__How to complete this task__. Where the records below have a line with "IVCGPUDebugPageObject", that line is to be copied.

__Data section__.
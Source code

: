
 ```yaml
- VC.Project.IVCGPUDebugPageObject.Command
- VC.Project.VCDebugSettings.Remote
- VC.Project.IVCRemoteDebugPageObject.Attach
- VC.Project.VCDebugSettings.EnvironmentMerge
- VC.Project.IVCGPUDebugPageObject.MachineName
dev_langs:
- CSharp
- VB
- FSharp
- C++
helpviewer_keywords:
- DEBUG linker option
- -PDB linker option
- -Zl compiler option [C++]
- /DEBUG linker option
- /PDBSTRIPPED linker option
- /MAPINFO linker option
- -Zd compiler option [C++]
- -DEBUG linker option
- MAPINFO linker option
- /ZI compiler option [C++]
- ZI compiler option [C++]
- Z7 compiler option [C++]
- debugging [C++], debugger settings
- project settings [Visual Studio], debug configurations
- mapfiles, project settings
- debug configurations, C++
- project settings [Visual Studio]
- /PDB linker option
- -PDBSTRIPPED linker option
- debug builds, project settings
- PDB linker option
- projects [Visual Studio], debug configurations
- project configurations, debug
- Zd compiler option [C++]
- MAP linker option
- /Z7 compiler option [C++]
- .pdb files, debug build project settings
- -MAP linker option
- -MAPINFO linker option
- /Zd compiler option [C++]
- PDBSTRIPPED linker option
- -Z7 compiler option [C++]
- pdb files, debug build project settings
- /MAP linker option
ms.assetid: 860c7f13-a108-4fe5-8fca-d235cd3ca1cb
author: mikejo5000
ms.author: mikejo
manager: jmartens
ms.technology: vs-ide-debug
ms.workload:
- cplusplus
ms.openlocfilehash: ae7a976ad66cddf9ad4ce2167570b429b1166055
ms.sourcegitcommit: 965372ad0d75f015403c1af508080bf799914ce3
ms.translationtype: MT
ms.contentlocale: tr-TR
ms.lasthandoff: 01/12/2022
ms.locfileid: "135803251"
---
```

__Exercise response__.
- VC.Project.IVCGPUDebugPageObject.Command
- VC.Project.IVCGPUDebugPageObject.MachineName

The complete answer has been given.